- Given records:
-----

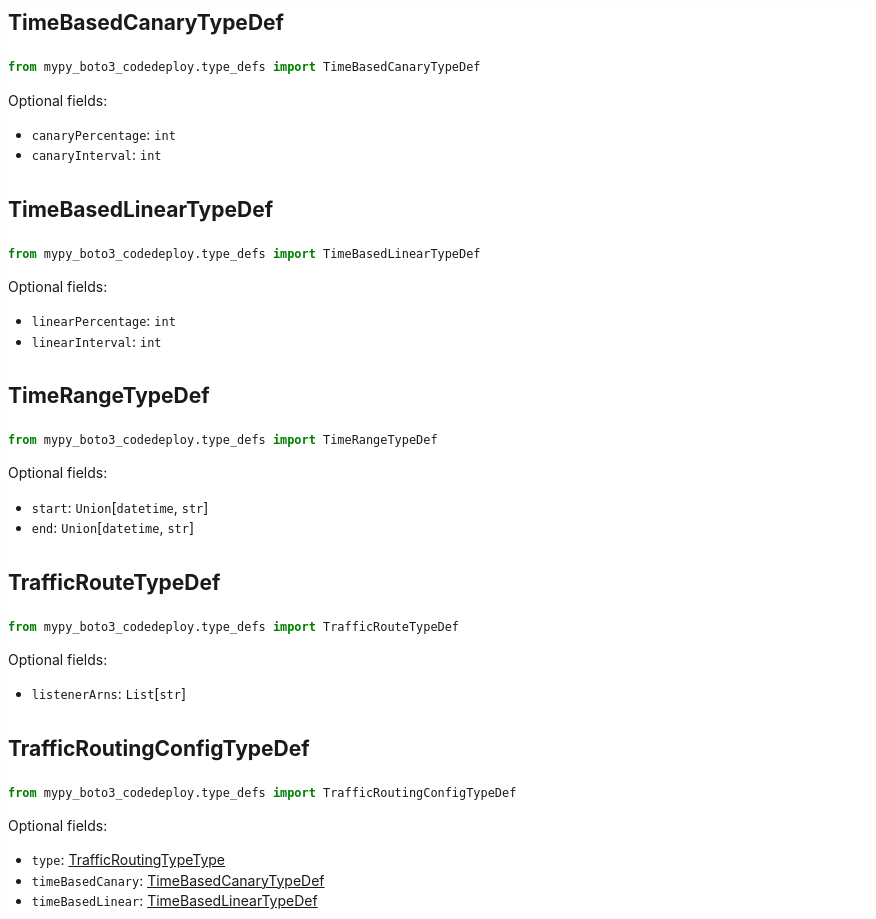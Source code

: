 ## TimeBasedCanaryTypeDef

```python
from mypy_boto3_codedeploy.type_defs import TimeBasedCanaryTypeDef
```

Optional fields:

- `canaryPercentage`: `int`
- `canaryInterval`: `int`

## TimeBasedLinearTypeDef

```python
from mypy_boto3_codedeploy.type_defs import TimeBasedLinearTypeDef
```

Optional fields:

- `linearPercentage`: `int`
- `linearInterval`: `int`

## TimeRangeTypeDef

```python
from mypy_boto3_codedeploy.type_defs import TimeRangeTypeDef
```

Optional fields:

- `start`: `Union`\[`datetime`, `str`\]
- `end`: `Union`\[`datetime`, `str`\]

## TrafficRouteTypeDef

```python
from mypy_boto3_codedeploy.type_defs import TrafficRouteTypeDef
```

Optional fields:

- `listenerArns`: `List`\[`str`\]

## TrafficRoutingConfigTypeDef

```python
from mypy_boto3_codedeploy.type_defs import TrafficRoutingConfigTypeDef
```

Optional fields:

- `type`: [TrafficRoutingTypeType](./literals.md#trafficroutingtypetype)
- `timeBasedCanary`:
  [TimeBasedCanaryTypeDef](./type_defs.md#timebasedcanarytypedef)
- `timeBasedLinear`:
  [TimeBasedLinearTypeDef](./type_defs.md#timebasedlineartypedef)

-----

- Problem description:
Print every record above exactly as written, leaving out the pictures.

- Answer box:
Source code

: ## TimeBasedCanaryTypeDef

```python
from mypy_boto3_codedeploy.type_defs import TimeBasedCanaryTypeDef
```

Optional fields:

- `canaryPercentage`: `int`
- `canaryInterval`: `int`

## TimeBasedLinearTypeDef

```python
from mypy_boto3_codedeploy.type_defs import TimeBasedLinearTypeDef
```

Optional fields:

- `linearPercentage`: `int`
- `linearInterval`: `int`

## TimeRangeTypeDef

```python
from mypy_boto3_codedeploy.type_defs import TimeRangeTypeDef
```

Optional fields:

- `start`: `Union`\[`datetime`, `str`\]
- `end`: `Union`\[`datetime`, `str`\]

## TrafficRouteTypeDef

```python
from mypy_boto3_codedeploy.type_defs import TrafficRouteTypeDef
```

Optional fields:

- `listenerArns`: `List`\[`str`\]

## TrafficRoutingConfigTypeDef

```python
from mypy_boto3_codedeploy.type_defs import TrafficRoutingConfigTypeDef
```

Optional fields:

- `type`: [TrafficRoutingTypeType](./literals.md#trafficroutingtypetype)
- `timeBasedCanary`:
  [TimeBasedCanaryTypeDef](./type_defs.md#timebasedcanarytypedef)
- `timeBasedLinear`:
  [TimeBasedLinearTypeDef](./type_defs.md#timebasedlineartypedef)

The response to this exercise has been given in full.